D - I worked in a school but i wanted to be
able to say, i'm an artist, i'm an illustrator, i'm an author, just i'm
a something, rather than ' I work a bit in a school and I want to do this
or that but I haven't really got time.'
T - So it was about confidence building ?
D - Yeah i think i'd agree with that.
T - Can you describe for me your process ?

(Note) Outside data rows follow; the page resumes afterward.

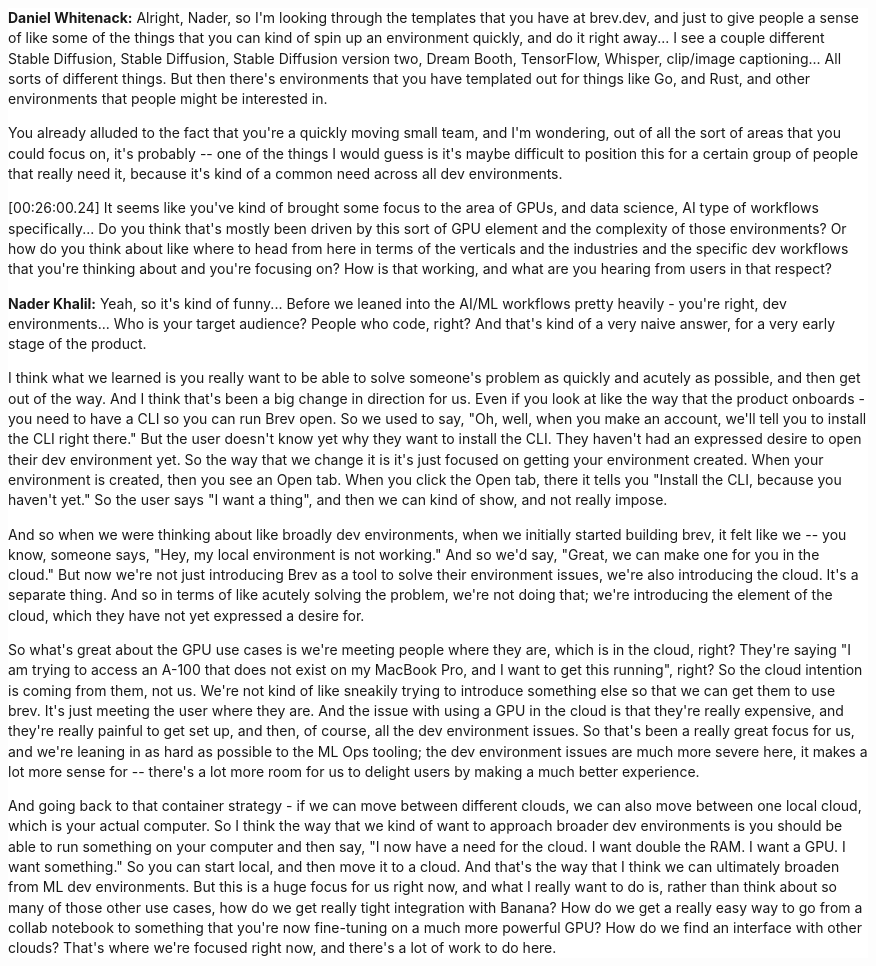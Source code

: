 **Daniel Whitenack:** Alright, Nader, so I'm looking through the templates that you have at brev.dev, and just to give people a sense of like some of the things that you can kind of spin up an environment quickly, and do it right away... I see a couple different Stable Diffusion, Stable Diffusion, Stable Diffusion version two, Dream Booth, TensorFlow, Whisper, clip/image captioning... All sorts of different things. But then there's environments that you have templated out for things like Go, and Rust, and other environments that people might be interested in.

You already alluded to the fact that you're a quickly moving small team, and I'm wondering, out of all the sort of areas that you could focus on, it's probably -- one of the things I would guess is it's maybe difficult to position this for a certain group of people that really need it, because it's kind of a common need across all dev environments.

\[00:26:00.24\] It seems like you've kind of brought some focus to the area of GPUs, and data science, AI type of workflows specifically... Do you think that's mostly been driven by this sort of GPU element and the complexity of those environments? Or how do you think about like where to head from here in terms of the verticals and the industries and the specific dev workflows that you're thinking about and you're focusing on? How is that working, and what are you hearing from users in that respect?

**Nader Khalil:** Yeah, so it's kind of funny... Before we leaned into the AI/ML workflows pretty heavily - you're right, dev environments... Who is your target audience? People who code, right? And that's kind of a very naive answer, for a very early stage of the product.

I think what we learned is you really want to be able to solve someone's problem as quickly and acutely as possible, and then get out of the way. And I think that's been a big change in direction for us. Even if you look at like the way that the product onboards - you need to have a CLI so you can run Brev open. So we used to say, "Oh, well, when you make an account, we'll tell you to install the CLI right there." But the user doesn't know yet why they want to install the CLI. They haven't had an expressed desire to open their dev environment yet. So the way that we change it is it's just focused on getting your environment created. When your environment is created, then you see an Open tab. When you click the Open tab, there it tells you "Install the CLI, because you haven't yet." So the user says "I want a thing", and then we can kind of show, and not really impose.

And so when we were thinking about like broadly dev environments, when we initially started building brev, it felt like we -- you know, someone says, "Hey, my local environment is not working." And so we'd say, "Great, we can make one for you in the cloud." But now we're not just introducing Brev as a tool to solve their environment issues, we're also introducing the cloud. It's a separate thing. And so in terms of like acutely solving the problem, we're not doing that; we're introducing the element of the cloud, which they have not yet expressed a desire for.

So what's great about the GPU use cases is we're meeting people where they are, which is in the cloud, right? They're saying "I am trying to access an A-100 that does not exist on my MacBook Pro, and I want to get this running", right? So the cloud intention is coming from them, not us. We're not kind of like sneakily trying to introduce something else so that we can get them to use brev. It's just meeting the user where they are. And the issue with using a GPU in the cloud is that they're really expensive, and they're really painful to get set up, and then, of course, all the dev environment issues.
So that's been a really great focus for us, and we're leaning in as hard as possible to the ML Ops tooling; the dev environment issues are much more severe here, it makes a lot more sense for -- there's a lot more room for us to delight users by making a much better experience.

And going back to that container strategy - if we can move between different clouds, we can also move between one local cloud, which is your actual computer. So I think the way that we kind of want to approach broader dev environments is you should be able to run something on your computer and then say, "I now have a need for the cloud. I want double the RAM. I want a GPU. I want something." So you can start local, and then move it to a cloud. And that's the way that I think we can ultimately broaden from ML dev environments. But this is a huge focus for us right now, and what I really want to do is, rather than think about so many of those other use cases, how do we get really tight integration with Banana? How do we get a really easy way to go from a collab notebook to something that you're now fine-tuning on a much more powerful GPU? How do we find an interface with other clouds? That's where we're focused right now, and there's a lot of work to do here.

D - My process is in some ways about limitations,my
regular train journey from Plymouth gives me two hours of thinking time,
so its starts with thinking, you see this whole book that i'm working on
stemmed from a series of drawing that i'm working on that evolved from these
periods of thinking and reflecting.
D
- I write a lot of this in my diary and I have this thing personally
about crying, i'm not very good about it and i haven't cried since i
was sixteen or seventeen. So the whole book and everything that I am
working on is about crying and my relationship to crying. This is from
my diary ' Sometimes I cry and when I cry i'm happy and when the tears
reach my mouth they taste the same as the tears of sadness.' I like
that strange link between different states, like tear and tear the spelling
is the same and there's a connection there for me somehow.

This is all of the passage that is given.